2025 Android Smartphone

The HMD Key is a budget Android smartphone developed by HMD Global and announced on January 2, 2025. It is marketed in the UK, Australia, and New Zealand.

== Specifications ==

=== Hardware ===
The HMD Key is powered by four 1.3 GHz Cortex-A53 CPUs and a Mali-820MP1 GPU, with a Unisoc SC9832E system on a chip. It has a battery capacity of 4000 mAh, which lasts long up to 47 hours in a single charge, claimed by HMD. In the front, the display is an in-plane switching LCD, sizing at 6.52 inches, with a resolution of 576 x 1280 px (20:9) and 60Hz redfresh rate, featuring an IP52 water resisstance.

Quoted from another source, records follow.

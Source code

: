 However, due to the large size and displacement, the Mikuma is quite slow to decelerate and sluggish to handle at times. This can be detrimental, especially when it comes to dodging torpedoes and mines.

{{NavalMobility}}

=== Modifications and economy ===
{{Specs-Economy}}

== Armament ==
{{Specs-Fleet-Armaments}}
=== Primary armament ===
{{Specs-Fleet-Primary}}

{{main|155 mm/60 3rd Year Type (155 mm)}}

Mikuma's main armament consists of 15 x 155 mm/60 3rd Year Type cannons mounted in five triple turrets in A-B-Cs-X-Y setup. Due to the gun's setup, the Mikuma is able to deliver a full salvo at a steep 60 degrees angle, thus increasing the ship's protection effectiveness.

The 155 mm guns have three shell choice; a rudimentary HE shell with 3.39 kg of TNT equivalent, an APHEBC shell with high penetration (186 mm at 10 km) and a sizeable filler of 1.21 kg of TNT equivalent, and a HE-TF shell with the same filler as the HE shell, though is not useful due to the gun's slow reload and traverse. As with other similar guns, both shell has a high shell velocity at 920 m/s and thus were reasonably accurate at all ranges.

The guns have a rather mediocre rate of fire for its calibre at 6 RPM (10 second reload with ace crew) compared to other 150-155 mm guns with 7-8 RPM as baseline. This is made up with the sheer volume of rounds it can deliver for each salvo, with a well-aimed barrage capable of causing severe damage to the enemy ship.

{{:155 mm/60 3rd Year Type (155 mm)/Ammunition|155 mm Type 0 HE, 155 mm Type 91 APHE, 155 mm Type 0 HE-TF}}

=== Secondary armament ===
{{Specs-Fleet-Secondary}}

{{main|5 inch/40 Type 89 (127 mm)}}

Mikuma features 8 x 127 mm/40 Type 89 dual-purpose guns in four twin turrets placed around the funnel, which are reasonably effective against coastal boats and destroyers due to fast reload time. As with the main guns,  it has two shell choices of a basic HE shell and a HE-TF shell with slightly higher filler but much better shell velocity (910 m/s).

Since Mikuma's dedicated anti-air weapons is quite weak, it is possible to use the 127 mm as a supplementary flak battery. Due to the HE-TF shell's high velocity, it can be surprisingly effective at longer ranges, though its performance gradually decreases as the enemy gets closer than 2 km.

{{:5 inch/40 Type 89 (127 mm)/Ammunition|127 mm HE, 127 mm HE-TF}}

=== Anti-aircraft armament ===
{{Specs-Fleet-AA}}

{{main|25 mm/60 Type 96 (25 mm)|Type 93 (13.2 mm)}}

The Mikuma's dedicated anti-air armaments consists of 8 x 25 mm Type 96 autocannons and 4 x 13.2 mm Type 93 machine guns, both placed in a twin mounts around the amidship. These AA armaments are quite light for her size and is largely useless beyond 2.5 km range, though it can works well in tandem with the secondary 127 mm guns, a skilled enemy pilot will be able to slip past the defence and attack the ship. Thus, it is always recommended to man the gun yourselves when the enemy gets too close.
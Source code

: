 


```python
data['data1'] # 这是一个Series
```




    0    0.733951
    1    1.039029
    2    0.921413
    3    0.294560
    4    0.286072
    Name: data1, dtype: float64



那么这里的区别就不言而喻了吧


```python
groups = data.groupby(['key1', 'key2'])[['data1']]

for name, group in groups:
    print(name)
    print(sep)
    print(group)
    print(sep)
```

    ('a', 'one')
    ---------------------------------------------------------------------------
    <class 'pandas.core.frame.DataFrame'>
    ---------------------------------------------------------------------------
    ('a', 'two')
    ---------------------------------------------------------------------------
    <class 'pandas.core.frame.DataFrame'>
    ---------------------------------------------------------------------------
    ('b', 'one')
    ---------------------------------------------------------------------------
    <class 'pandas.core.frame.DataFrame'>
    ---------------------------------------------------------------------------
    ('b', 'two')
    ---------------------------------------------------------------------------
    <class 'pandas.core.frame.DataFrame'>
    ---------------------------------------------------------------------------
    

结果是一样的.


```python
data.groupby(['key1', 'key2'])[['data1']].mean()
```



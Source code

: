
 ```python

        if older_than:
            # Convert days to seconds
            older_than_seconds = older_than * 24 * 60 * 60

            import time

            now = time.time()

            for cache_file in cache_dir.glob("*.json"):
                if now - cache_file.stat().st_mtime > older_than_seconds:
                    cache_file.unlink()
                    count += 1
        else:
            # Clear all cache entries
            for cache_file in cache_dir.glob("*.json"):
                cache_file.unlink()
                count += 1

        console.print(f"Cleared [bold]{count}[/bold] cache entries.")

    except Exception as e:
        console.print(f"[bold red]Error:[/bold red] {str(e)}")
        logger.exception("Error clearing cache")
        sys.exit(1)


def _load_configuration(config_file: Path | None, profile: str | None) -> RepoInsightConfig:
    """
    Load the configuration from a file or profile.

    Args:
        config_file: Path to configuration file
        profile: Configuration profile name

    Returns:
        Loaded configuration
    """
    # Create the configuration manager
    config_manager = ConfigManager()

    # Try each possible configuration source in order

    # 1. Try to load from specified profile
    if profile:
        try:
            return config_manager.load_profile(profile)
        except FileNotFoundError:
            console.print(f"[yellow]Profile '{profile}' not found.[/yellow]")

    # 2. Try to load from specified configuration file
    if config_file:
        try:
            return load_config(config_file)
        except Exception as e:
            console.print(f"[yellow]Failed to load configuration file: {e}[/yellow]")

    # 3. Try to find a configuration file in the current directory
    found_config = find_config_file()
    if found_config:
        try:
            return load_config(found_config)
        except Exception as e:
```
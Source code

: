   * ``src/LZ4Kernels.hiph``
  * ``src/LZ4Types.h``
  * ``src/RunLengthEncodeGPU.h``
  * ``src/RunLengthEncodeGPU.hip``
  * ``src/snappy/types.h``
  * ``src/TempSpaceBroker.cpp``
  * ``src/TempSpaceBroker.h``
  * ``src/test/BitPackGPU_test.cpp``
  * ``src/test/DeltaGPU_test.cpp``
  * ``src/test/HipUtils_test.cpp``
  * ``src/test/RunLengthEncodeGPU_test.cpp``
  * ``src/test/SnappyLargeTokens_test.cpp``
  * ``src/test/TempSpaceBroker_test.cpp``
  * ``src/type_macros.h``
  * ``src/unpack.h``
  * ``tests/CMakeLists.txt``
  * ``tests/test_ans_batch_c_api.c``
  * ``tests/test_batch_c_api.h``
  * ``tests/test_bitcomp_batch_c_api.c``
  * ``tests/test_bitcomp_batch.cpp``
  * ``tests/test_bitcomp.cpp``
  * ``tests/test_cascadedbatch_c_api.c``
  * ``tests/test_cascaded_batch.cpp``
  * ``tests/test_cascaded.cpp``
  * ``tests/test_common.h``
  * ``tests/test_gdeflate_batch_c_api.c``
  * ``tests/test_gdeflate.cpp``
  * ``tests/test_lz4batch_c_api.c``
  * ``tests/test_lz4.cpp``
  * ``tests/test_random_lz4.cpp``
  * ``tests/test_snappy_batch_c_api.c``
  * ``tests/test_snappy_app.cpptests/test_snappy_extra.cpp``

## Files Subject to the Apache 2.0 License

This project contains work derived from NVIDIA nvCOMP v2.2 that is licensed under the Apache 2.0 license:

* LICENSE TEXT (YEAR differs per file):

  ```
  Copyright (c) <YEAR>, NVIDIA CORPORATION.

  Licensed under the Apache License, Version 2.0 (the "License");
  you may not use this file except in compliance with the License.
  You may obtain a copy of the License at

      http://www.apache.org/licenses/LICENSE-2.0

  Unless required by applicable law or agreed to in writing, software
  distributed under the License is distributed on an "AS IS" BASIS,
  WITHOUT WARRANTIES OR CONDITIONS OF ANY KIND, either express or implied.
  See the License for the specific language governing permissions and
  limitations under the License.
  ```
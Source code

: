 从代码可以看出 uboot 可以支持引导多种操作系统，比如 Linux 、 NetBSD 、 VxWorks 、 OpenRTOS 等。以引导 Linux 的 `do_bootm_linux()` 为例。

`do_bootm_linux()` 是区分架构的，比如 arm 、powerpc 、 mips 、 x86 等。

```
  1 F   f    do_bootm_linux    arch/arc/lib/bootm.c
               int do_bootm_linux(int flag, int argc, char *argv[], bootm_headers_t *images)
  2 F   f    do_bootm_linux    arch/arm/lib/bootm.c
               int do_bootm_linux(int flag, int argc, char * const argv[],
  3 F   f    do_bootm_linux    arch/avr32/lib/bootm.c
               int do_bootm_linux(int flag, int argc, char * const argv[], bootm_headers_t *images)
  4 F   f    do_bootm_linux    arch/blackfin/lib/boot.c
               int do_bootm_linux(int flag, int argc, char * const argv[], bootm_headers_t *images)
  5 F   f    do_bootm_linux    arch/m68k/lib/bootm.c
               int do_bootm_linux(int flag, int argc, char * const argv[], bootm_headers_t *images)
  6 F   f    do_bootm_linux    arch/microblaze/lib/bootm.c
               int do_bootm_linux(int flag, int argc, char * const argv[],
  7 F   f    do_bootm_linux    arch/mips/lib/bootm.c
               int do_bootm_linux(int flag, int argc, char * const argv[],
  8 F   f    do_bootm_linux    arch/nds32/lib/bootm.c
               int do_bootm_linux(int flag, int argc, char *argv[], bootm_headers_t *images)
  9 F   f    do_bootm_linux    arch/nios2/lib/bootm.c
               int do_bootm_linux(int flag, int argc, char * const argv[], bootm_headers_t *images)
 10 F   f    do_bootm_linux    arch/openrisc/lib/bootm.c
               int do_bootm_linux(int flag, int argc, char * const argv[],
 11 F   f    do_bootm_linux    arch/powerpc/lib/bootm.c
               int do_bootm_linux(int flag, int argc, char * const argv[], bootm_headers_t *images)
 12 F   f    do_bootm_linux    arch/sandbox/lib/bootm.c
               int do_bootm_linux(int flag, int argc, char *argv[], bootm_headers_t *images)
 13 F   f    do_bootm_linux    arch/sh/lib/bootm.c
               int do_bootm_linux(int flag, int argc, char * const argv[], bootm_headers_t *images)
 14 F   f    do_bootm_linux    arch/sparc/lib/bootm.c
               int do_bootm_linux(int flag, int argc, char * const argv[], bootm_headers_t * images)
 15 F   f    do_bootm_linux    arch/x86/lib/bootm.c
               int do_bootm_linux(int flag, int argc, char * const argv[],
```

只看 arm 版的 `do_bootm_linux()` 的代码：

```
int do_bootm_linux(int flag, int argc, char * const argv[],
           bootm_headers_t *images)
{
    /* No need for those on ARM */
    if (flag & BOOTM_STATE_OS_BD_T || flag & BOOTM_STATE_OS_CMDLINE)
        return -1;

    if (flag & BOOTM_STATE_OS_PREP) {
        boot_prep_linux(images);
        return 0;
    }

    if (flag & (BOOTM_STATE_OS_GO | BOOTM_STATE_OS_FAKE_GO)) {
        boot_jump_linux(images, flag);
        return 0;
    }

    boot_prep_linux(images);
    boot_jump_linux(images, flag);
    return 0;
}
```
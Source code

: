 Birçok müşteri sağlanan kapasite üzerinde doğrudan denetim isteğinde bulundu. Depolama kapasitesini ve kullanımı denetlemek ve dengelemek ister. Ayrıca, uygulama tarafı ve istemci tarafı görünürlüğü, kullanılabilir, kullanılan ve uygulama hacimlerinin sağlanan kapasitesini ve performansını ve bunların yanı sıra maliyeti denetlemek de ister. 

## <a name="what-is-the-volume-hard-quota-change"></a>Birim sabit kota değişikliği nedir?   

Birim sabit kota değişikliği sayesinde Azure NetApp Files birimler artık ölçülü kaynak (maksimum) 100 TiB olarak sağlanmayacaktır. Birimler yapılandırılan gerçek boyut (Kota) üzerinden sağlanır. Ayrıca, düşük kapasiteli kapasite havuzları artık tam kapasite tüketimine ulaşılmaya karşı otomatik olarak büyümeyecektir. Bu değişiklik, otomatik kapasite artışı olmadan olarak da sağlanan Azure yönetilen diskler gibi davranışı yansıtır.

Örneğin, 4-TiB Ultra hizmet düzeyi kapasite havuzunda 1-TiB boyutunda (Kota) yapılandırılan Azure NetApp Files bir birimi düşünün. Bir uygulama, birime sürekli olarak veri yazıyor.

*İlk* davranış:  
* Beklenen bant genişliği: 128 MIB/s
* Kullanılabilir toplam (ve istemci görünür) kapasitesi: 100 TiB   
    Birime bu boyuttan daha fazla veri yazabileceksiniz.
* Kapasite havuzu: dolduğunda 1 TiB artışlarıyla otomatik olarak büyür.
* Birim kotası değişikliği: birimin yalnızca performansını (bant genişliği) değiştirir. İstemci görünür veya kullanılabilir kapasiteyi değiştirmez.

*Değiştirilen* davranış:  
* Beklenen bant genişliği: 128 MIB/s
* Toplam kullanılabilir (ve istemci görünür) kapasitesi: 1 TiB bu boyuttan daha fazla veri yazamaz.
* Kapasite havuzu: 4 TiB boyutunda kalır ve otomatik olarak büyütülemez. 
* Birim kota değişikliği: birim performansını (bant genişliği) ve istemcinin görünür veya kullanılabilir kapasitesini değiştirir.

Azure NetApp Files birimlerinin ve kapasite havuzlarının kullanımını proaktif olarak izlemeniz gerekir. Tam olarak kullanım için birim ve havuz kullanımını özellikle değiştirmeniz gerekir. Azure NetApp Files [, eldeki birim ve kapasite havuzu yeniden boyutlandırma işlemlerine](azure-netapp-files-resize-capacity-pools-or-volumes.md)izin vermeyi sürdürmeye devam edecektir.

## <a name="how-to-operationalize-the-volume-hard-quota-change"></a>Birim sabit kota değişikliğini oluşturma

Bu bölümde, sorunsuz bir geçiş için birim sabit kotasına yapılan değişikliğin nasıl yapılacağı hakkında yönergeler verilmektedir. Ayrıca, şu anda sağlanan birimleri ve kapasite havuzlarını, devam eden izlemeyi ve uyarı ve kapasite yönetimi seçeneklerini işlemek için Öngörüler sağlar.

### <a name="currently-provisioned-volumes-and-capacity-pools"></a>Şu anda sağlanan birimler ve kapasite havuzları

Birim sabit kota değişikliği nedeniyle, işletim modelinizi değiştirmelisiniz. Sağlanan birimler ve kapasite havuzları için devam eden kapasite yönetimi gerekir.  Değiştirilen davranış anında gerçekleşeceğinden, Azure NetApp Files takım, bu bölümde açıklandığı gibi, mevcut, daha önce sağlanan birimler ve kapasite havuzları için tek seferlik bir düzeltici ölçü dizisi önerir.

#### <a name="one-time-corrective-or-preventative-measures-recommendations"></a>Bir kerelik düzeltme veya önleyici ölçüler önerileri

The main camera features a single 8MP lens and a 5MP front camera. It only has 32GB of internal storage and 2GB of RAM, with expandable storage up to 128GB with the microSD.

=== Software ===
The HMD Key only runs on the Go edition of Android 14 with security updates for 2 years quarterly.